*ACTION ITEM*: Lines outside the range are not wanted. Give again exactly the lines between the line holding "## Security Measures" and the line holding "### 🔍 Code Security", inclusive, from the listing below.

*GIVEN ENTRIES*:
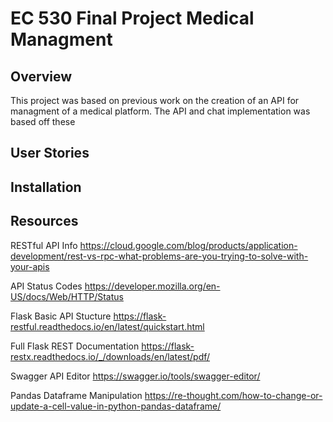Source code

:# EC 530 Final Project Medical Managment

## Overview
This project was based on previous work on the creation of an API for managment of a medical platform.  The API and chat implementation was based off these

## User Stories

## Installation


## Resources
RESTful API Info
https://cloud.google.com/blog/products/application-development/rest-vs-rpc-what-problems-are-you-trying-to-solve-with-your-apis

API Status Codes
https://developer.mozilla.org/en-US/docs/Web/HTTP/Status

Flask Basic API Stucture
https://flask-restful.readthedocs.io/en/latest/quickstart.html

Full Flask REST Documentation
https://flask-restx.readthedocs.io/_/downloads/en/latest/pdf/

Swagger API Editor
https://swagger.io/tools/swagger-editor/

Pandas Dataframe Manipulation
https://re-thought.com/how-to-change-or-update-a-cell-value-in-python-pandas-dataframe/
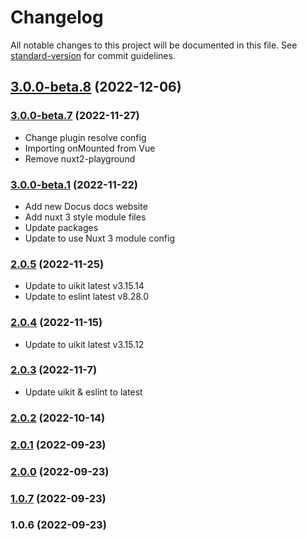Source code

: # Changelog

All notable changes to this project will be documented in this file. See [standard-version](https://github.com/conventional-changelog/standard-version) for commit guidelines.

## [3.0.0-beta.8](https://github.com/fedorae-com/nuxt-uikit/compare/v3.0.0-beta.7...3.0.0-beta.8) (2022-12-06)

### [3.0.0-beta.7](https://github.com/fedorae-com/nuxt-uikit/compare/v3.0.0-beta.1...v3.0.0-beta.7) (2022-11-27)
- Change plugin resolve config
- Importing onMounted from Vue
- Remove nuxt2-playground

### [3.0.0-beta.1](https://github.com/fedorae-com/nuxt-uikit/compare/v2.0.5...v3.0.0-beta.1) (2022-11-22)
- Add new Docus docs website
- Add nuxt 3 style module files
- Update packages
- Update to use Nuxt 3 module config

### [2.0.5](https://github.com/fedorae-com/nuxt-uikit/compare/v2.0.4...v2.0.5) (2022-11-25)
- Update to uikit latest v3.15.14
- Update to eslint latest v8.28.0

### [2.0.4](https://github.com/fedorae-com/nuxt-uikit/compare/v2.0.3...v2.0.4) (2022-11-15)
- Update to uikit latest v3.15.12

### [2.0.3](https://github.com/fedorae-com/nuxt-uikit/compare/v2.0.2...v2.0.3) (2022-11-7)
- Update uikit & eslint to latest

### [2.0.2](https://github.com/fedorae-com/nuxt-uikit/compare/v2.0.1...v2.0.2) (2022-10-14)

### [2.0.1](https://github.com/fedorae-com/nuxt-uikit/compare/v2.0.0...v2.0.1) (2022-09-23)

### [2.0.0](https://github.com/fedorae-com/nuxt-uikit/compare/v1.0.6...v2.0.0) (2022-09-23)

### [1.0.7](https://github.com/fedorae-com/nuxt-uikit/compare/v1.0.6...v1.0.7) (2022-09-23)

### 1.0.6 (2022-09-23)
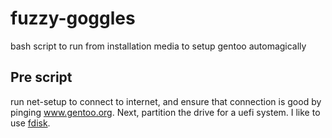 # fuzzy-goggles
bash script to run from installation media to setup gentoo automagically
## Pre script
run net-setup to connect to internet, and ensure that connection is good by pinging www.gentoo.org. Next, partition the drive for a uefi system. I like to use [fdisk](https://wiki.gentoo.org/wiki/Handbook:AMD64/Installation/Disks).
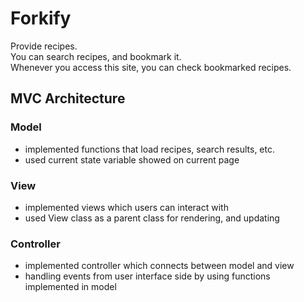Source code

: # Forkify

Provide recipes.  
You can search recipes, and bookmark it.  
Whenever you access this site, you can check bookmarked recipes.

## MVC Architecture

### Model

- implemented functions that load recipes, search results, etc.
- used current state variable showed on current page

### View

- implemented views which users can interact with
- used View class as a parent class for rendering, and updating

### Controller

- implemented controller which connects between model and view
- handling events from user interface side by using functions implemented in model
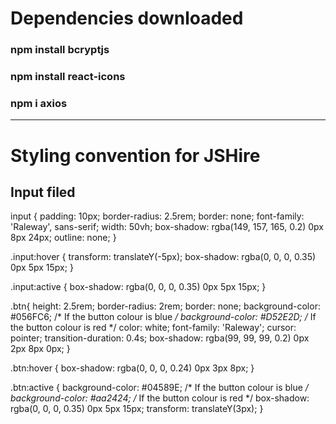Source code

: # Dependencies downloaded

### npm install bcryptjs
### npm install react-icons
### npm i axios

-------------------------------------------------------------------------------------------------------------------------

# Styling convention for JSHire

## Input filed
input {
  padding: 10px;
  border-radius: 2.5rem;
  border: none;
  font-family: 'Raleway', sans-serif;
  width: 50vh;
  box-shadow: rgba(149, 157, 165, 0.2) 0px 8px 24px;
  outline: none;
}

.input:hover {
  transform: translateY(-5px);
  box-shadow: rgba(0, 0, 0, 0.35) 0px 5px 15px;
}

.input:active {
  box-shadow: rgba(0, 0, 0, 0.35) 0px 5px 15px;
} 

.btn{
  height: 2.5rem;
  border-radius: 2rem;
  border: none;
  background-color: #056FC6; /* If the button colour is blue  */
  background-color: #D52E2D; /* If the button colour is red  */
  color: white;
  font-family: 'Raleway';
  cursor: pointer;
  transition-duration: 0.4s;
  box-shadow: rgba(99, 99, 99, 0.2) 0px 2px 8px 0px;
}

.btn:hover {
  box-shadow: rgba(0, 0, 0, 0.24) 0px 3px 8px;
}

.btn:active {
  background-color: #04589E;  /* If the button colour is blue  */
  background-color: #aa2424;  /* If the button colour is red  */
  box-shadow: rgba(0, 0, 0, 0.35) 0px 5px 15px;
  transform: translateY(3px);
}

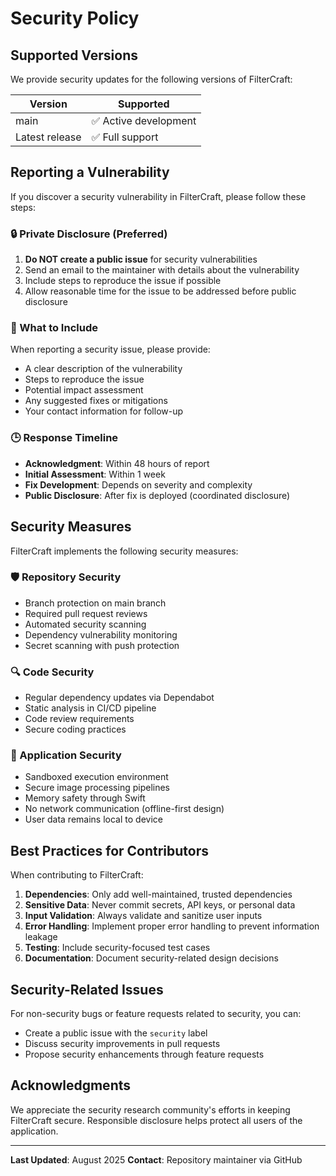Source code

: # Security Policy

## Supported Versions

We provide security updates for the following versions of FilterCraft:

| Version | Supported          |
| ------- | ------------------ |
| main    | ✅ Active development |
| Latest release | ✅ Full support |

## Reporting a Vulnerability

If you discover a security vulnerability in FilterCraft, please follow these steps:

### 🔒 Private Disclosure (Preferred)

1. **Do NOT create a public issue** for security vulnerabilities
2. Send an email to the maintainer with details about the vulnerability
3. Include steps to reproduce the issue if possible
4. Allow reasonable time for the issue to be addressed before public disclosure

### 📝 What to Include

When reporting a security issue, please provide:

- A clear description of the vulnerability
- Steps to reproduce the issue
- Potential impact assessment
- Any suggested fixes or mitigations
- Your contact information for follow-up

### 🕒 Response Timeline

- **Acknowledgment**: Within 48 hours of report
- **Initial Assessment**: Within 1 week
- **Fix Development**: Depends on severity and complexity
- **Public Disclosure**: After fix is deployed (coordinated disclosure)

## Security Measures

FilterCraft implements the following security measures:

### 🛡️ Repository Security
- Branch protection on main branch
- Required pull request reviews
- Automated security scanning
- Dependency vulnerability monitoring
- Secret scanning with push protection

### 🔍 Code Security
- Regular dependency updates via Dependabot
- Static analysis in CI/CD pipeline
- Code review requirements
- Secure coding practices

### 📱 Application Security
- Sandboxed execution environment
- Secure image processing pipelines
- Memory safety through Swift
- No network communication (offline-first design)
- User data remains local to device

## Best Practices for Contributors

When contributing to FilterCraft:

1. **Dependencies**: Only add well-maintained, trusted dependencies
2. **Sensitive Data**: Never commit secrets, API keys, or personal data
3. **Input Validation**: Always validate and sanitize user inputs
4. **Error Handling**: Implement proper error handling to prevent information leakage
5. **Testing**: Include security-focused test cases
6. **Documentation**: Document security-related design decisions

## Security-Related Issues

For non-security bugs or feature requests related to security, you can:

- Create a public issue with the `security` label
- Discuss security improvements in pull requests
- Propose security enhancements through feature requests

## Acknowledgments

We appreciate the security research community's efforts in keeping FilterCraft secure. Responsible disclosure helps protect all users of the application.

---

**Last Updated**: August 2025
**Contact**: Repository maintainer via GitHub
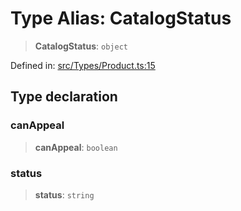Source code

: # Type Alias: CatalogStatus

> **CatalogStatus**: `object`

Defined in: [src/Types/Product.ts:15](https://github.com/Fokusdotid/bail/blob/0fe6346a5ff68a74eb71890335c982b44e2da604/src/Types/Product.ts#L15)

## Type declaration

### canAppeal

> **canAppeal**: `boolean`

### status

> **status**: `string`
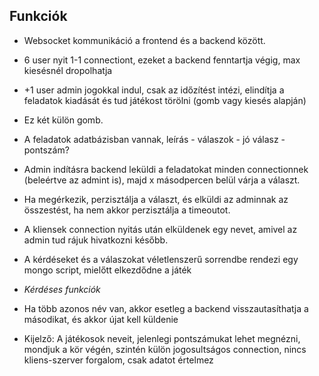 ## Funkciók

- Websocket kommunikáció a frontend és a backend között.

- 6 user nyit 1-1 connectiont, ezeket a backend fenntartja végig, max kiesésnél dropolhatja
- +1 user admin jogokkal indul, csak az időzítést intézi, elindítja a feladatok kiadását és tud játékost törölni (gomb vagy kiesés alapján)
- Ez két külön gomb.

- A feladatok adatbázisban vannak, leírás - válaszok - jó válasz - pontszám?

- Admin indításra backend leküldi a feladatokat minden connectionnek (beleértve az admint is), majd x másodpercen belül várja a választ.
- Ha megérkezik, perzisztálja a választ, és elküldi az adminnak az összestést, ha nem akkor perzisztálja a timeoutot.

- A kliensek connection nyitás után elküldenek egy nevet, amivel az admin tud rájuk hivatkozni később.

- A kérdéseket és a válaszokat véletlenszerű sorrendbe rendezi egy mongo script, mielőtt elkezdődne a játék

- _Kérdéses funkciók_

- Ha több azonos név van, akkor esetleg a backend visszautasíthatja a másodikat, és akkor újat kell küldenie

- Kijelző: A játékosok neveit, jelenlegi pontszámukat lehet megnézni, mondjuk a kör végén, szintén külön jogosultságos connection, nincs kliens-szerver forgalom, csak adatot értelmez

*ANSWER BELOW*:
## Security Measures

FilterCraft implements the following security measures:

### 🛡️ Repository Security
- Branch protection on main branch
- Required pull request reviews
- Automated security scanning
- Dependency vulnerability monitoring
- Secret scanning with push protection

### 🔍 Code Security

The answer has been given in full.